Elle tint parole. Plus de nerfs, plus de querelles; et même, pour éviter les ennuis causés par l’enfant, elle se décidait à le mettre en pension à Versailles. Il ne sortait que le dimanche, et si ce nouveau régime ne modifiait pas encore sa nature rebelle et sauvage, du moins il lui apprenait l’hypocrisie. On vivait au calme, les dîners avec les Hettéma savourés sans orage, et le piano rouvert pour les partitions favorites. Mais au fond, Jean restait plus troublé, plus perplexe que jamais, se demandant où le mènerait sa faiblesse, songeant parfois à renoncer aux consulats, à passer dans le service des bureaux. C’était Paris, le bail du ménage indéfiniment renouvelé; mais tout le rêve de sa jeunesse à bas, et le désespoir des siens, la brouille certaine avec son père qui ne lui pardonnerait pas cet abandon, surtout lorsqu’il en saurait les causes.

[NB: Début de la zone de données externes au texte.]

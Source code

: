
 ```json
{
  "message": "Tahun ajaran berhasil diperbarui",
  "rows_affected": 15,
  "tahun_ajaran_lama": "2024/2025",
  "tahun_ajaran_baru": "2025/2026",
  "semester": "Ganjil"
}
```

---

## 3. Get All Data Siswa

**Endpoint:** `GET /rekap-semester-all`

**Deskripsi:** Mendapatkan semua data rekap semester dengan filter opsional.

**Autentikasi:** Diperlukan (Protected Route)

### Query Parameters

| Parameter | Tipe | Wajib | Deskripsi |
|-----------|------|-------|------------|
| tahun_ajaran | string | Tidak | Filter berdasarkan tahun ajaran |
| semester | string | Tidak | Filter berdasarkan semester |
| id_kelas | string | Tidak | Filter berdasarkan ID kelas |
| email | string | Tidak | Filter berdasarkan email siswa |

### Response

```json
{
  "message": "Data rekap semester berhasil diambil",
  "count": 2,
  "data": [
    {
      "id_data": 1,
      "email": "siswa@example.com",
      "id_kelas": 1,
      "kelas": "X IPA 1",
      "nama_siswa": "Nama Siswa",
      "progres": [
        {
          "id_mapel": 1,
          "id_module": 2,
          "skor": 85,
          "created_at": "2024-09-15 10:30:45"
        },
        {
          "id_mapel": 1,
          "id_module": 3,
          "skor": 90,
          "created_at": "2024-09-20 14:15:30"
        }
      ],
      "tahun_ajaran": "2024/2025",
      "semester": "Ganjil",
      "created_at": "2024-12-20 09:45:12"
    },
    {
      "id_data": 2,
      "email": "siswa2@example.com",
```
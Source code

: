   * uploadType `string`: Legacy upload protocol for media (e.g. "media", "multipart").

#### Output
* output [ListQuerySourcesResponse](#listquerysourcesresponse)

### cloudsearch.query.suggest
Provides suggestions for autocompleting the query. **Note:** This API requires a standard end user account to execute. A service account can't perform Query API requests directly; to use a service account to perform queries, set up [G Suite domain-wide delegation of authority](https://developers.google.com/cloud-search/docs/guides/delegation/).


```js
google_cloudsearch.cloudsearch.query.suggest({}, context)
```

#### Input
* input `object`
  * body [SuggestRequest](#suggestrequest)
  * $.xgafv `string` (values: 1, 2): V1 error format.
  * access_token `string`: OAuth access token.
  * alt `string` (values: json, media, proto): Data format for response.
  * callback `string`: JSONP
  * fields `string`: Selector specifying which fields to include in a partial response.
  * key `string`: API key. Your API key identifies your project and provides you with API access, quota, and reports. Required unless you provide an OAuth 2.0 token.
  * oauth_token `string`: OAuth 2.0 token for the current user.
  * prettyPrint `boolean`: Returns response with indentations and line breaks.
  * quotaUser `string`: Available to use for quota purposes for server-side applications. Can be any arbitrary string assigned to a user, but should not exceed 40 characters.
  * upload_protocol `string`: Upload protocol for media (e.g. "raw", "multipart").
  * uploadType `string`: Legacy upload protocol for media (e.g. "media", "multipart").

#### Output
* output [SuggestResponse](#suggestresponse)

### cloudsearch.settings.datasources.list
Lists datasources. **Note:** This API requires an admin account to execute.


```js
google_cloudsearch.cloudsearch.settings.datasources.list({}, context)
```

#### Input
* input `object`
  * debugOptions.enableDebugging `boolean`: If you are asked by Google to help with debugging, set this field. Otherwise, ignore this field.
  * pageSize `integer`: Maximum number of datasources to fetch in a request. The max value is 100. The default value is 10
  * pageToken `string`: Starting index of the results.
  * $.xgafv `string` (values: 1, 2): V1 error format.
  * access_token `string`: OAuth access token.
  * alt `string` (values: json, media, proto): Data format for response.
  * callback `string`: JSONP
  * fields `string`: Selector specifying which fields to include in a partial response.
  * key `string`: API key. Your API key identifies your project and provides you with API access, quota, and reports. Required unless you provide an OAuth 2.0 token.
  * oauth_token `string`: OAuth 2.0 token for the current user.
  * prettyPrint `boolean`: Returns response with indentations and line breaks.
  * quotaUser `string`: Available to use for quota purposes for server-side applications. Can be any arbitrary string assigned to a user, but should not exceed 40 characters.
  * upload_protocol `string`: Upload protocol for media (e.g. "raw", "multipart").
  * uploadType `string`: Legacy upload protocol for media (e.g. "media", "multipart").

Et pour qui?… Pour une créature vieillie, fanée, qu’il n’aimait plus, il en avait eu la preuve en face de ses amants… Quel maléfice tenait donc, dans cette vie à deux?
Comme il montait en wagon, un matin, aux derniers jours d’octobre, un regard de jeune fille levé vers le sien lui rappela tout à coup sa rencontre du bois, cette grâce radieuse de femme-enfant, dont le souvenir l’avait poursuivi pendant des mois. Elle portait la même robe claire que le soleil tachait si joliment sous les branches, mais recouverte d’un grand manteau de voyage; et dans le wagon, des livres, un petit sac, un bouquet de grands roseaux, et des dernières fleurs disaient le retour vers Paris, la fin de la villégiature. Elle aussi l’avait reconnu, d’un demi-sourire frissonnant sur la limpidité d’eau de source de ses yeux; et ce fut, pendant une seconde, l’entente inexprimée de la même pensée chez ces deux êtres.